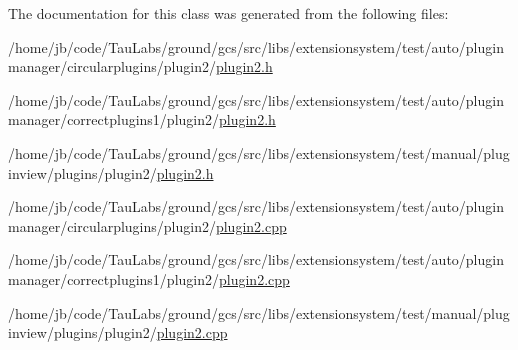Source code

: \-The documentation for this class was generated from the following files\-:\begin{DoxyCompactItemize}
\item 
/home/jb/code/\-Tau\-Labs/ground/gcs/src/libs/extensionsystem/test/auto/pluginmanager/circularplugins/plugin2/\hyperlink{auto_2pluginmanager_2circularplugins_2plugin2_2plugin2_8h}{plugin2.\-h}\item 
/home/jb/code/\-Tau\-Labs/ground/gcs/src/libs/extensionsystem/test/auto/pluginmanager/correctplugins1/plugin2/\hyperlink{auto_2pluginmanager_2correctplugins1_2plugin2_2plugin2_8h}{plugin2.\-h}\item 
/home/jb/code/\-Tau\-Labs/ground/gcs/src/libs/extensionsystem/test/manual/pluginview/plugins/plugin2/\hyperlink{manual_2pluginview_2plugins_2plugin2_2plugin2_8h}{plugin2.\-h}\item 
/home/jb/code/\-Tau\-Labs/ground/gcs/src/libs/extensionsystem/test/auto/pluginmanager/circularplugins/plugin2/\hyperlink{auto_2pluginmanager_2circularplugins_2plugin2_2plugin2_8cpp}{plugin2.\-cpp}\item 
/home/jb/code/\-Tau\-Labs/ground/gcs/src/libs/extensionsystem/test/auto/pluginmanager/correctplugins1/plugin2/\hyperlink{auto_2pluginmanager_2correctplugins1_2plugin2_2plugin2_8cpp}{plugin2.\-cpp}\item 
/home/jb/code/\-Tau\-Labs/ground/gcs/src/libs/extensionsystem/test/manual/pluginview/plugins/plugin2/\hyperlink{manual_2pluginview_2plugins_2plugin2_2plugin2_8cpp}{plugin2.\-cpp}\end{DoxyCompactItemize}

▶ Exercise details: Using the listing above, show every line that includes the string "circularplugins".

▶ Solution to the problem:
/home/jb/code/\-Tau\-Labs/ground/gcs/src/libs/extensionsystem/test/auto/pluginmanager/circularplugins/plugin2/\hyperlink{auto_2pluginmanager_2circularplugins_2plugin2_2plugin2_8h}{plugin2.\-h}\item 
/home/jb/code/\-Tau\-Labs/ground/gcs/src/libs/extensionsystem/test/auto/pluginmanager/circularplugins/plugin2/\hyperlink{auto_2pluginmanager_2circularplugins_2plugin2_2plugin2_8cpp}{plugin2.\-cpp}\item 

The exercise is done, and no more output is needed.